NEW YORK (Thomson Reuters Foundation) - For the first time in Saudi Arabia, a woman has been named top editor of a national newspaper, according to a report in the Guardian.

Somayya Jabarti, formerly deputy editor of the Saudi Gazette, has been promoted to editor-in-chief of the Jeddah-based English language daily. Women have been editors-in-chief of Saudi magazines, but previously had never held the top post at a national paper.

In a country where women still are not allowed to drive cars, Jabarti will be driving the news agenda for a publication with a circulation of about 47,000, according to a figure cited by outgoing editor-in-chief Khaled Almaeena.

A veteran journalist, Jabarti previously worked for nine years at Arab News, a larger English language daily rival where she became the country’s first female managing editor of a newspaper and rose to the post of deputy editor-in-chief under Almaeena.  In 2012, Almaeena left Arab News to head the Saudi Gazette, where Jabarti served as his deputy.
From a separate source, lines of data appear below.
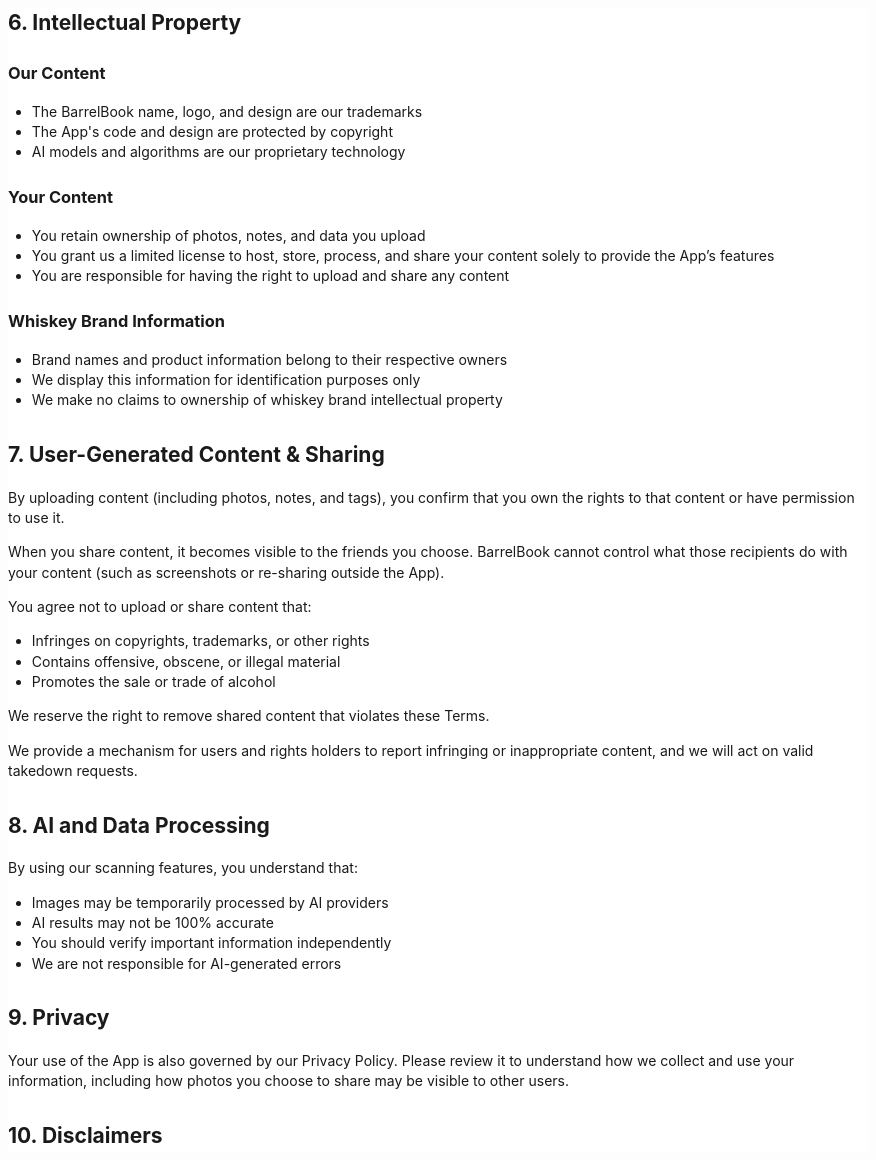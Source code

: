 ## 6. Intellectual Property

### Our Content
- The BarrelBook name, logo, and design are our trademarks
- The App's code and design are protected by copyright
- AI models and algorithms are our proprietary technology

### Your Content
- You retain ownership of photos, notes, and data you upload
- You grant us a limited license to host, store, process, and share your content solely to provide the App’s features
- You are responsible for having the right to upload and share any content

### Whiskey Brand Information
- Brand names and product information belong to their respective owners
- We display this information for identification purposes only
- We make no claims to ownership of whiskey brand intellectual property

## 7. User-Generated Content & Sharing

By uploading content (including photos, notes, and tags), you confirm that you own the rights to that content or have permission to use it.

When you share content, it becomes visible to the friends you choose. BarrelBook cannot control what those recipients do with your content (such as screenshots or re-sharing outside the App).

You agree not to upload or share content that:
- Infringes on copyrights, trademarks, or other rights
- Contains offensive, obscene, or illegal material
- Promotes the sale or trade of alcohol

We reserve the right to remove shared content that violates these Terms.

We provide a mechanism for users and rights holders to report infringing or inappropriate content, and we will act on valid takedown requests.

## 8. AI and Data Processing

By using our scanning features, you understand that:
- Images may be temporarily processed by AI providers
- AI results may not be 100% accurate
- You should verify important information independently
- We are not responsible for AI-generated errors

## 9. Privacy

Your use of the App is also governed by our Privacy Policy. Please review it to understand how we collect and use your information, including how photos you choose to share may be visible to other users.

## 10. Disclaimers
Almaeena, who is leaving the top spot to become editor-at-large, revealed Jabarti’s appointment in an article published on Sunday on the paper’s website.  

“Today I proudly leave my nominee, a female journalist - Somayya Jabarti - who will take the helm of the paper,” he wrote.

“She has been associated with me for almost 13 years, and I’ve had the goal almost as long of wanting to see a Saudi woman enter the male-dominated bastion of editors-in-chief. It was not a question of gender but of merit that decided and earned her this opportunity. I am proud to have played a role in her career. She is determined and dedicated, and I can assure her and the team that I will be there to assist and advise, so that Saudi Gazette further advances as a media unit in a highly competitive and digital age.”

Describing her new post, Jabarti told Al Arabiya, “There’s a crack that has been made in the glass ceiling. And I’m hoping it will be made into a door.” 

Although the Saudi newspaper industry is dominated by men, about 17 of the Saudi Gazette’s 20 reporters are women.

“The majority of our reporters are women – not because we are biased and choosing women over men. There are more women who are interested in being journalists, and who are journalists,” Jabarti told Al Arabiya.

Noting that she feels a great responsibility as the first female editor-in-chief, she said, “The success will not be complete unless I see my peers who are also Saudi women in the media, take other roles where they are decision makers.”